──────── Source material

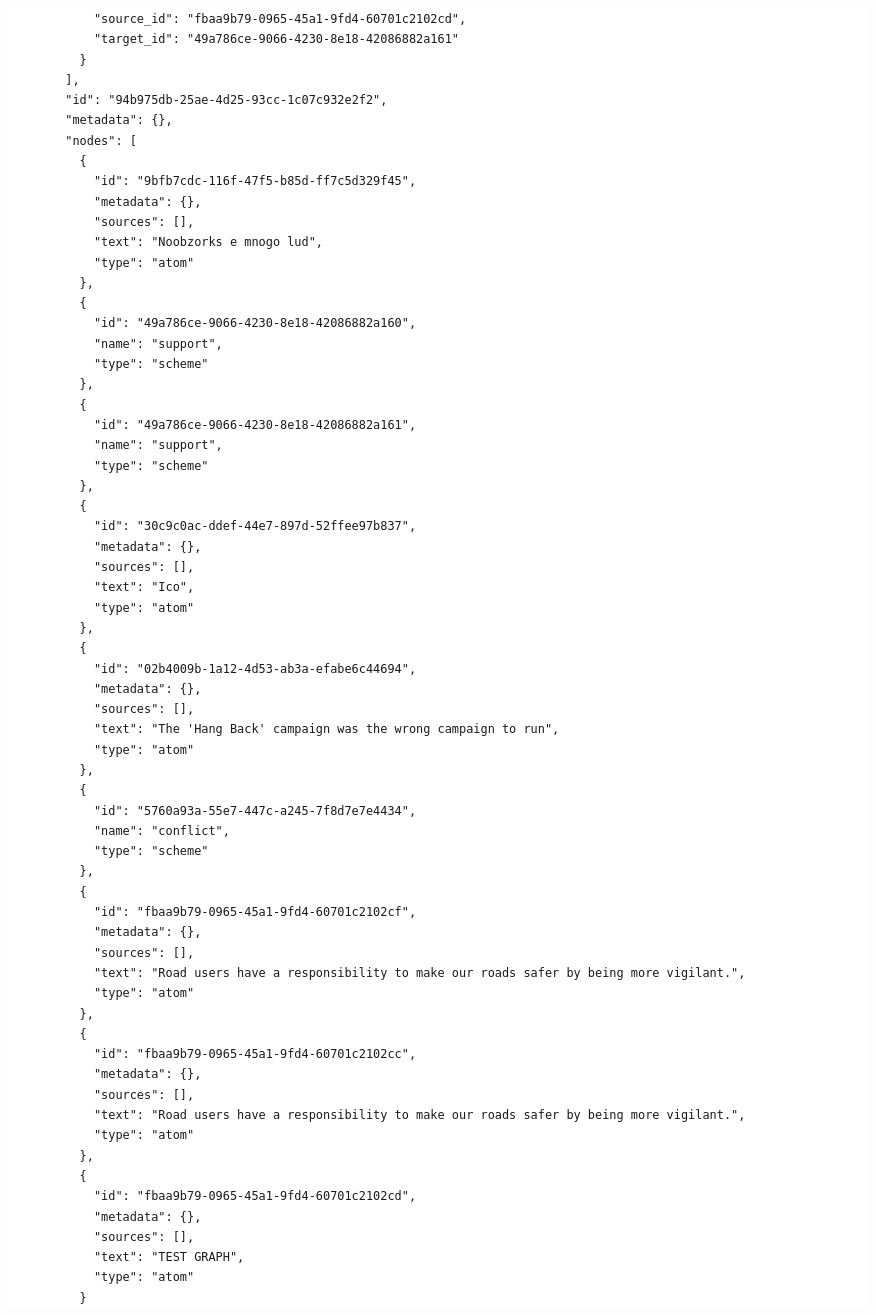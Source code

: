                 "source_id": "fbaa9b79-0965-45a1-9fd4-60701c2102cd", 
                "target_id": "49a786ce-9066-4230-8e18-42086882a161"
              }
            ], 
            "id": "94b975db-25ae-4d25-93cc-1c07c932e2f2", 
            "metadata": {}, 
            "nodes": [
              {
                "id": "9bfb7cdc-116f-47f5-b85d-ff7c5d329f45", 
                "metadata": {}, 
                "sources": [], 
                "text": "Noobzorks e mnogo lud", 
                "type": "atom"
              }, 
              {
                "id": "49a786ce-9066-4230-8e18-42086882a160", 
                "name": "support", 
                "type": "scheme"
              }, 
              {
                "id": "49a786ce-9066-4230-8e18-42086882a161", 
                "name": "support", 
                "type": "scheme"
              }, 
              {
                "id": "30c9c0ac-ddef-44e7-897d-52ffee97b837", 
                "metadata": {}, 
                "sources": [], 
                "text": "Ico", 
                "type": "atom"
              }, 
              {
                "id": "02b4009b-1a12-4d53-ab3a-efabe6c44694", 
                "metadata": {}, 
                "sources": [], 
                "text": "The 'Hang Back' campaign was the wrong campaign to run", 
                "type": "atom"
              }, 
              {
                "id": "5760a93a-55e7-447c-a245-7f8d7e7e4434", 
                "name": "conflict", 
                "type": "scheme"
              }, 
              {
                "id": "fbaa9b79-0965-45a1-9fd4-60701c2102cf", 
                "metadata": {}, 
                "sources": [], 
                "text": "Road users have a responsibility to make our roads safer by being more vigilant.", 
                "type": "atom"
              }, 
              {
                "id": "fbaa9b79-0965-45a1-9fd4-60701c2102cc", 
                "metadata": {}, 
                "sources": [], 
                "text": "Road users have a responsibility to make our roads safer by being more vigilant.", 
                "type": "atom"
              }, 
              {
                "id": "fbaa9b79-0965-45a1-9fd4-60701c2102cd", 
                "metadata": {}, 
                "sources": [], 
                "text": "TEST GRAPH", 
                "type": "atom"
              }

────────────────

• Problem
Copy every entry word for word, but omit the pictures.

• Reply to the exercise
Source code

:                 "source_id": "fbaa9b79-0965-45a1-9fd4-60701c2102cd", 
                "target_id": "49a786ce-9066-4230-8e18-42086882a161"
              }
            ], 
            "id": "94b975db-25ae-4d25-93cc-1c07c932e2f2", 
            "metadata": {}, 
            "nodes": [
              {
                "id": "9bfb7cdc-116f-47f5-b85d-ff7c5d329f45", 
                "metadata": {}, 
                "sources": [], 
                "text": "Noobzorks e mnogo lud", 
                "type": "atom"
              }, 
              {
                "id": "49a786ce-9066-4230-8e18-42086882a160", 
                "name": "support", 
                "type": "scheme"
              }, 
              {
                "id": "49a786ce-9066-4230-8e18-42086882a161", 
                "name": "support", 
                "type": "scheme"
              }, 
              {
                "id": "30c9c0ac-ddef-44e7-897d-52ffee97b837", 
                "metadata": {}, 
                "sources": [], 
                "text": "Ico", 
                "type": "atom"
              }, 
              {
                "id": "02b4009b-1a12-4d53-ab3a-efabe6c44694", 
                "metadata": {}, 
                "sources": [], 
                "text": "The 'Hang Back' campaign was the wrong campaign to run", 
                "type": "atom"
              }, 
              {
                "id": "5760a93a-55e7-447c-a245-7f8d7e7e4434", 
                "name": "conflict", 
                "type": "scheme"
              }, 
              {
                "id": "fbaa9b79-0965-45a1-9fd4-60701c2102cf", 
                "metadata": {}, 
                "sources": [], 
                "text": "Road users have a responsibility to make our roads safer by being more vigilant.", 
                "type": "atom"
              }, 
              {
                "id": "fbaa9b79-0965-45a1-9fd4-60701c2102cc", 
                "metadata": {}, 
                "sources": [], 
                "text": "Road users have a responsibility to make our roads safer by being more vigilant.", 
                "type": "atom"
              }, 
              {
                "id": "fbaa9b79-0965-45a1-9fd4-60701c2102cd", 
                "metadata": {}, 
                "sources": [], 
                "text": "TEST GRAPH", 
                "type": "atom"
              }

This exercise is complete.